Exuma Cays Land and Sea Park

We managed to get a protected spot at Exuma Park and have been here for 5 days through the front passage. This is a beautiful spot and even though it is windy we have had a lot of sun and cooler weather. During that time we have volunteered at the Exuma Cays Land and Sea Park (Ed doing electric and programming and Tina painting signs), done some baking, watched DVDs and rocked and rolled. Luckily the squalls missed us but the high winds (gusting 25-30) have been with us for two days giving us a lot of electricity from the wind generator. We hope to move on tomorrow morning to our last Cay in the park before we make the mad dash across to Eleuthera. We did visit Hawksbill Cay on Saturday, March 15. there are well preserved Loyalist ruins, trails throughout the island, moorings and an incredible sand bar at the north end of the island.
We did sail the crossing to Rock Sound, Eleuthera and used the protected harbor and bad weather to rent a car and explore the island. We drove north and saw Govenor’s Harbor, the Levy Preserve and the Glass Window. The Levy Preserve is a recently developed botanic garden with native plants, beautiful water features and an energetic sponsor and staff.
The Glass Window is a very narrow spot on the island where the Atlantic has broken through to the sound side. A natural rock arch was washed away long ago and replaced by a succession of bridges. It is a very cool spot but the bridge doesn’t look permanent.
Then a week of waiting on weather to move but hopefully we will have better internet connectivity and some grocery stores. We crossed to the Abacos on Friday, March 21.

Musha Cay

We survived the last cold front without issue at Cambridge and enjoyed cruiser cocktails on the beach, nice walks on the cay, and a quick snorkel at the Aquarium,next to Johnny Depp’s island (no he didn’t invite us over….again). We had a couple of squalls, but the lightning was distant and winds only hit 28 knots. We said goodbye this morning to our friends Tom and Dana who have left on their sail back to the States (work beckons) and then we headed south to Musha Cay (David Copperfield’s island, and he blew us off too!!!!).mushacay

It was a nice downwind sail. Tomorrow we intend to snorkel on a stainless steel sculpture of a piano playing mermaid in about 20′ of water nearby. Here are two pictures of the piano. Actually about 12′ of water and yes, the water is that clear.
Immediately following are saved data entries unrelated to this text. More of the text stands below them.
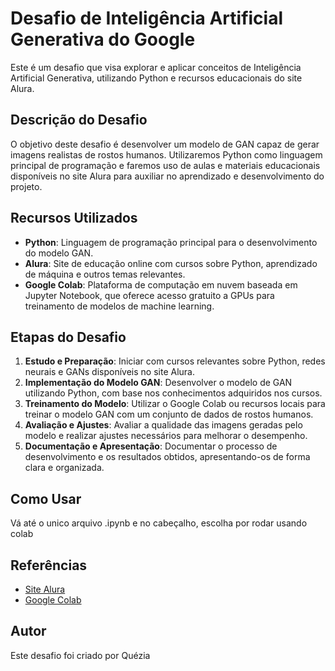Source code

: # Desafio de Inteligência Artificial Generativa do Google

Este é um desafio que visa explorar e aplicar conceitos de Inteligência Artificial Generativa, utilizando Python e recursos educacionais do site Alura.

## Descrição do Desafio

O objetivo deste desafio é desenvolver um modelo de GAN capaz de gerar imagens realistas de rostos humanos. Utilizaremos Python como linguagem principal de programação e faremos uso de aulas e materiais educacionais disponíveis no site Alura para auxiliar no aprendizado e desenvolvimento do projeto.

## Recursos Utilizados

- **Python**: Linguagem de programação principal para o desenvolvimento do modelo GAN.
- **Alura**: Site de educação online com cursos sobre Python, aprendizado de máquina e outros temas relevantes.
- **Google Colab**: Plataforma de computação em nuvem baseada em Jupyter Notebook, que oferece acesso gratuito a GPUs para treinamento de modelos de machine learning.

## Etapas do Desafio

1. **Estudo e Preparação**: Iniciar com cursos relevantes sobre Python, redes neurais e GANs disponíveis no site Alura.
2. **Implementação do Modelo GAN**: Desenvolver o modelo de GAN utilizando Python, com base nos conhecimentos adquiridos nos cursos.
3. **Treinamento do Modelo**: Utilizar o Google Colab ou recursos locais para treinar o modelo GAN com um conjunto de dados de rostos humanos.
4. **Avaliação e Ajustes**: Avaliar a qualidade das imagens geradas pelo modelo e realizar ajustes necessários para melhorar o desempenho.
5. **Documentação e Apresentação**: Documentar o processo de desenvolvimento e os resultados obtidos, apresentando-os de forma clara e organizada.

## Como Usar

Vá até o unico arquivo .ipynb e no cabeçalho, escolha por rodar usando colab 

## Referências

- [Site Alura](https://www.alura.com.br/)
- [Google Colab](https://colab.research.google.com/)
  
## Autor

Este desafio foi criado por Quézia
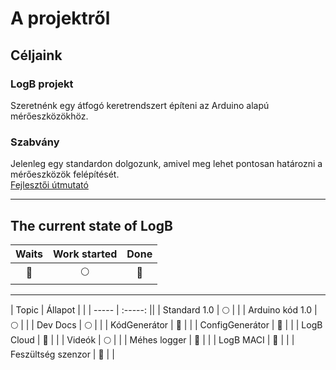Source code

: # A projektről

## Céljaink

### LogB projekt

Szeretnénk egy átfogó keretrendszert építeni az Arduino alapú mérőeszközökhöz.

### Szabvány

Jelenleg egy standardon dolgozunk, amivel meg lehet pontosan határozni a mérőeszközök felépítését.\
[Fejlesztői útmutató](/guide.md)

---

## The current state of LogB

|    Waits     | Work started |       Done       |
| :----------: | :----------: | :--------------: |
| :red_circle: | :full_moon:  | :deciduous_tree: |

---

| Topic | Állapot |  |
| ----- | :-----: ||
| Standard 1.0                                |   :full_moon:    | |
| Arduino kód 1.0                             |   :full_moon:    | |
| Dev Docs                                    |   :full_moon:    | |
| KódGenerátor                                |   :red_circle:   | |
| ConfigGenerátor                             |   :red_circle:   | |
| LogB Cloud <Badge text="Beta" type="warn"/> | :deciduous_tree: | |
| Videók                                      |   :full_moon:    | |
| Méhes logger                                |   :red_circle:   | |
| LogB MACI                                   |   :red_circle:   | |
| Feszültség szenzor                          |   :red_circle:   | |
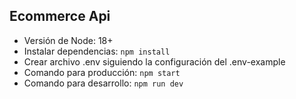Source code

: ## Ecommerce Api

- Versión de Node: 18+
- Instalar dependencias: `npm install`
- Crear archivo .env siguiendo la configuración del .env-example
- Comando para producción: `npm start`
- Comando para desarrollo: `npm run dev`
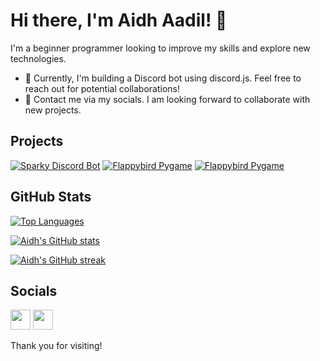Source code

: # Hi there, I'm Aidh Aadil! 👋

I'm a beginner programmer looking to improve my skills and explore new technologies.

- 🔭 Currently, I'm building a Discord bot using discord.js. Feel free to reach out for potential collaborations!
- 🤝 Contact me via my socials. I am looking forward to collaborate with new projects.

## Projects

[![Sparky Discord Bot](https://github-readme-stats.vercel.app/api/pin/?username=aidh-aadil&repo=sparky-bot&title_color=f97316&text_color=ffffff&icon_color=f97316&bg_color=1c1917&hide_border=true&locale=en)](https://github.com/aidh-aadil/sparky-bot)
[![Flappybird Pygame](https://github-readme-stats.vercel.app/api/pin/?username=aidh-aadil&repo=flappy-bird&title_color=3366ff&text_color=ffffff&icon_color=3366ff&bg_color=1c1917&hide_border=true&locale=en)](https://github.com/aidh-aadil/flappy-bird)
[![Flappybird Pygame](https://github-readme-stats.vercel.app/api/pin/?username=aidh-aadil&repo=snake-pygame&title_color=3366ff&text_color=ffffff&icon_color=3366ff&bg_color=1c1917&hide_border=true&locale=en)](https://github.com/aidh-aadil/snake-pygame)

## GitHub Stats

<a href="https://github.com/aidh-aadil" align="left"><img src="https://github-readme-stats.vercel.app/api/top-langs/?username=aidh-aadil&langs_count=10&title_color=ffffff&text_color=ffffff&icon_color=f97316&bg_color=1c1917&hide_border=true&locale=en&custom_title=Top%20%Languages" alt="Top Languages" /></a>

<a href="http://www.github.com/aidh-aadil"><img src="https://github-readme-stats.vercel.app/api?username=aidh-aadil&show_icons=true&hide=&count_private=true&title_color=f97316&text_color=ffffff&icon_color=f97316&bg_color=1c1917&hide_border=true&show_icons=true" alt="Aidh's GitHub stats" /></a>

<a href="http://www.github.com/aidh-aadil"><img src="https://github-readme-streak-stats.herokuapp.com/?user=aidh-aadil&stroke=ffffff&background=1c1917&ring=f97316&fire=f97316&currStreakNum=ffffff&currStreakLabel=f97316&sideNums=ffffff&sideLabels=ffffff&dates=ffffff&hide_border=true" alt="Aidh's GitHub streak" /></a>

## Socials

<a href="https://discord.com/users/769105946034831390" target="_blank" rel="noreferrer"><img src="https://raw.githubusercontent.com/danielcranney/readme-generator/main/public/icons/socials/discord.svg" width="32" height="32" /></a>
<a href="https://www.twitter.com/aidhaadil" target="_blank" rel="noreferrer"><img src="https://raw.githubusercontent.com/danielcranney/readme-generator/main/public/icons/socials/twitter.svg" width="32" height="32" /></a>

Thank you for visiting!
Then we will start working our way North. There is more bad weather predicted Thursday so we will try to get a spot at Warderick Wells on Tuesday. The winter weather here has been bad, but not nearly as bad as home. It’s chilly tonight, probably in the sixties.

Cambridge Cay

Looking back, we had a good time in Georgetown visiting with friends and hiding from the west winds. We are now on a pattern of a strong front once a week which requires protection from the west. Most of the protection is for winds from the north through the south in the anchorages around us. For the front tomorrow, we have come north to Cambridge Cay mooring field which is quite protected from many directions. It is also one of our favorite places for snorkeling, hiking and scenery. By some incredible luck we managed to get one of the few moorings here but there is room for anchoring as well. Right now, all 14 moorings are taken and about 15 additional boats are anchored in the area. The trick right now is to have as much fun as possible before the bad weather comes and keeps us on our boat.